- **WORK TASK**:
Starting at the first line of the listing below, retype each line up to and including the one that contains "- [BC Digital Literacy". Leave pictures out.

- **SOURCE DATA**:
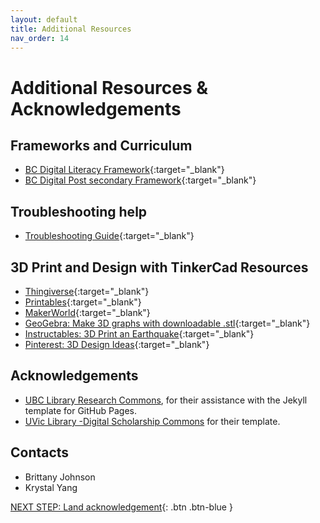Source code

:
 ```yaml
---
layout: default
title: Additional Resources
nav_order: 14
---
```

# Additional Resources & Acknowledgements

## Frameworks and Curriculum
- [BC Digital Literacy Framework](https://www2.gov.bc.ca/assets/gov/education/kindergarten-to-grade-12/teach/teaching-tools/digital-literacy-framework.pdf){:target="_blank"}
- [BC Digital Post secondary Framework](https://www2.gov.bc.ca/assets/gov/education/post-secondary-education/institution-resources-administration/digital-learning-strategy/bc_post-secondary_digital_literacy_framework.pdf){:target="_blank"}

## Troubleshooting help
- [Troubleshooting Guide](https://www.simplify3d.com/resources/print-quality-troubleshooting/){:target="_blank"}

## 3D Print and Design with TinkerCad Resources
- [Thingiverse](https://www.thingiverse.com/){:target="_blank"}
- [Printables](https://www.printables.com/model){:target="_blank"}
- [MakerWorld](https://makerworld.com/en){:target="_blank"}
- [GeoGebra: Make 3D graphs with downloadable .stl](https://www.geogebra.org/3d?lang=en){:target="_blank"}
- [Instructables: 3D Print an Earthquake](https://www.instructables.com/3D-Print-an-Earthquake/){:target="_blank"}
- [Pinterest: 3D Design Ideas](https://www.pinterest.ca/search/pins/?q=3D%20printing&rs=typed){:target="_blank"}

## Acknowledgements

- [UBC Library Research Commons](https://github.com/ubc-library-rc/), for their assistance with the Jekyll template for GitHub Pages.
- [UVic Library -Digital Scholarship Commons](https://uviclibraries.github.io/3d-design-print/) for their template. 

## Contacts  
- Brittany Johnson 
- Krystal Yang

[NEXT STEP: Land acknowledgement](land-acknowledgement.html){: .btn .btn-blue }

- **WORKED SOLUTION**:
Source code

:
 ```yaml
---
layout: default
title: Additional Resources
nav_order: 14
---
```

# Additional Resources & Acknowledgements

## Frameworks and Curriculum
- [BC Digital Literacy Framework](https://www2.gov.bc.ca/assets/gov/education/kindergarten-to-grade-12/teach/teaching-tools/digital-literacy-framework.pdf){:target="_blank"}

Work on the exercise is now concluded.